[SOURCE DATA Boundary: Start]
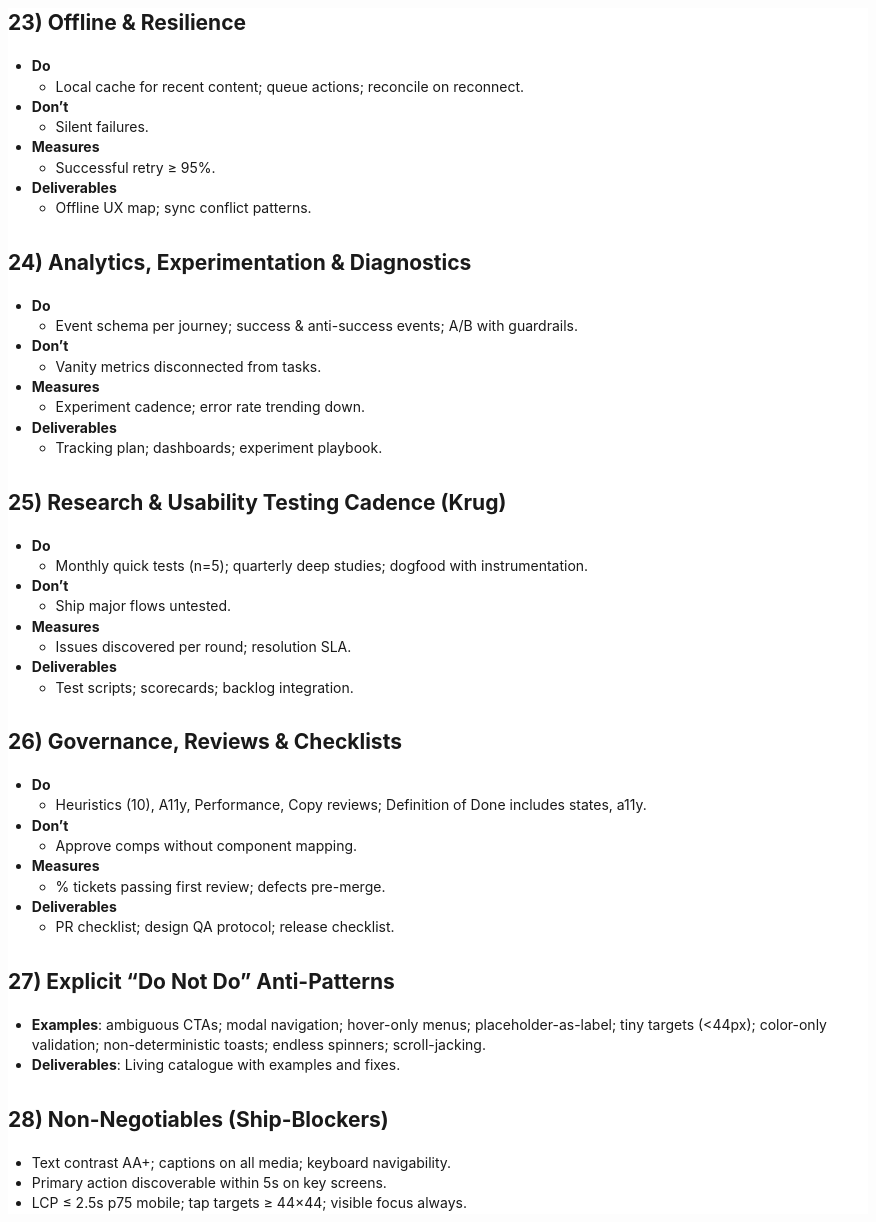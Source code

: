 ## 23) Offline & Resilience
- **Do**
  - Local cache for recent content; queue actions; reconcile on reconnect.
- **Don’t**
  - Silent failures.
- **Measures**
  - Successful retry ≥ 95%.
- **Deliverables**
  - Offline UX map; sync conflict patterns.

## 24) Analytics, Experimentation & Diagnostics
- **Do**
  - Event schema per journey; success & anti-success events; A/B with guardrails.
- **Don’t**
  - Vanity metrics disconnected from tasks.
- **Measures**
  - Experiment cadence; error rate trending down.
- **Deliverables**
  - Tracking plan; dashboards; experiment playbook.

## 25) Research & Usability Testing Cadence (Krug)
- **Do**
  - Monthly quick tests (n=5); quarterly deep studies; dogfood with instrumentation.
- **Don’t**
  - Ship major flows untested.
- **Measures**
  - Issues discovered per round; resolution SLA.
- **Deliverables**
  - Test scripts; scorecards; backlog integration.

## 26) Governance, Reviews & Checklists
- **Do**
  - Heuristics (10), A11y, Performance, Copy reviews; Definition of Done includes states, a11y.
- **Don’t**
  - Approve comps without component mapping.
- **Measures**
  - % tickets passing first review; defects pre-merge.
- **Deliverables**
  - PR checklist; design QA protocol; release checklist.

## 27) Explicit “Do Not Do” Anti-Patterns
- **Examples**: ambiguous CTAs; modal navigation; hover-only menus; placeholder-as-label; tiny targets (<44px); color-only validation; non-deterministic toasts; endless spinners; scroll-jacking.
- **Deliverables**: Living catalogue with examples and fixes.

## 28) Non-Negotiables (Ship-Blockers)
- Text contrast AA+; captions on all media; keyboard navigability.
- Primary action discoverable within 5s on key screens.
- LCP ≤ 2.5s p75 mobile; tap targets ≥ 44×44; visible focus always.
[SOURCE DATA Boundary: End]
Copy the records exactly, leaving out every picture.

Source code

: ## 23) Offline & Resilience
- **Do**
  - Local cache for recent content; queue actions; reconcile on reconnect.
- **Don’t**
  - Silent failures.
- **Measures**
  - Successful retry ≥ 95%.
- **Deliverables**
  - Offline UX map; sync conflict patterns.

## 24) Analytics, Experimentation & Diagnostics
- **Do**
  - Event schema per journey; success & anti-success events; A/B with guardrails.
- **Don’t**
  - Vanity metrics disconnected from tasks.
- **Measures**
  - Experiment cadence; error rate trending down.
- **Deliverables**
  - Tracking plan; dashboards; experiment playbook.

## 25) Research & Usability Testing Cadence (Krug)
- **Do**
  - Monthly quick tests (n=5); quarterly deep studies; dogfood with instrumentation.
- **Don’t**
  - Ship major flows untested.
- **Measures**
  - Issues discovered per round; resolution SLA.
- **Deliverables**
  - Test scripts; scorecards; backlog integration.

## 26) Governance, Reviews & Checklists
- **Do**
  - Heuristics (10), A11y, Performance, Copy reviews; Definition of Done includes states, a11y.
- **Don’t**
  - Approve comps without component mapping.
- **Measures**
  - % tickets passing first review; defects pre-merge.
- **Deliverables**
  - PR checklist; design QA protocol; release checklist.

## 27) Explicit “Do Not Do” Anti-Patterns
- **Examples**: ambiguous CTAs; modal navigation; hover-only menus; placeholder-as-label; tiny targets (<44px); color-only validation; non-deterministic toasts; endless spinners; scroll-jacking.
- **Deliverables**: Living catalogue with examples and fixes.

## 28) Non-Negotiables (Ship-Blockers)
- Text contrast AA+; captions on all media; keyboard navigability.
- Primary action discoverable within 5s on key screens.
- LCP ≤ 2.5s p75 mobile; tap targets ≥ 44×44; visible focus always.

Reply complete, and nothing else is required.